▶ **YOUR TASK**
Your reply should hold exactly the lines from the one that contains "Until January 2009, the" through the end of the data. Repeat them word for word.

Items listed in a dataset
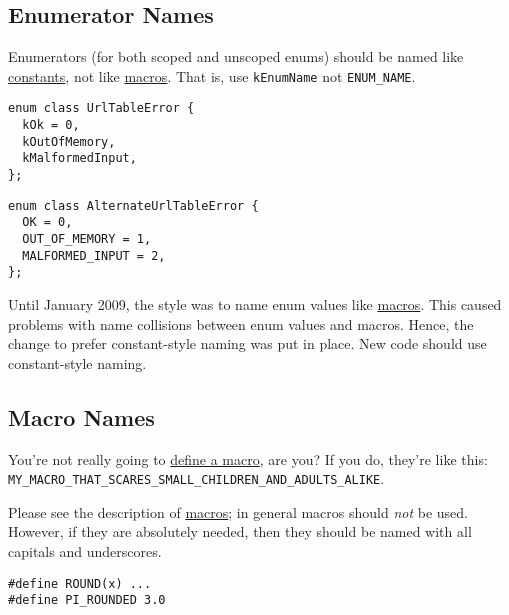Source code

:    \subsection{Enumerator Names}
    Enumerators (for both scoped and unscoped enums) should be named like \hyperref[subsec:constant-names]{constants}, not like \hyperref[subsec:macro-names]{macros}. That is, use \texttt{kEnumName} not \texttt{ENUM_NAME}.
\begin{verbatim}
enum class UrlTableError {
  kOk = 0,
  kOutOfMemory,
  kMalformedInput,
};
    \end{verbatim}
    \begin{verbatim}
enum class AlternateUrlTableError {
  OK = 0,
  OUT_OF_MEMORY = 1,
  MALFORMED_INPUT = 2,
};
    \end{verbatim}
    Until January 2009, the style was to name enum values like \hyperref[subsec:macro-names]{macros}. This caused problems with name collisions between enum values and macros. Hence, the change to prefer constant-style naming was put in place. New code should use constant-style naming.
    \subsection{Macro Names}\label{subsec:macro-names}
    You're not really going to \hyperref[sec:preprocessor-macros]{define a macro}, are you? If you do, they're like this: \texttt{MY_MACRO_THAT_SCARES_SMALL_CHILDREN_AND_ADULTS_ALIKE}.

    Please see the description of \hyperref[sec:preprocessor-macros]{macros}; in general macros should \emph{not} be used. However, if they are absolutely needed, then they should be named with all capitals and underscores.
\begin{verbatim}
#define ROUND(x) ...
#define PI_ROUNDED 3.0
    \end{verbatim}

▶ **EXERCISE OUTPUT**
    Until January 2009, the style was to name enum values like \hyperref[subsec:macro-names]{macros}. This caused problems with name collisions between enum values and macros. Hence, the change to prefer constant-style naming was put in place. New code should use constant-style naming.
    \subsection{Macro Names}\label{subsec:macro-names}
    You're not really going to \hyperref[sec:preprocessor-macros]{define a macro}, are you? If you do, they're like this: \texttt{MY_MACRO_THAT_SCARES_SMALL_CHILDREN_AND_ADULTS_ALIKE}.

    Please see the description of \hyperref[sec:preprocessor-macros]{macros}; in general macros should \emph{not} be used. However, if they are absolutely needed, then they should be named with all capitals and underscores.
\begin{verbatim}
#define ROUND(x) ...
#define PI_ROUNDED 3.0
    \end{verbatim}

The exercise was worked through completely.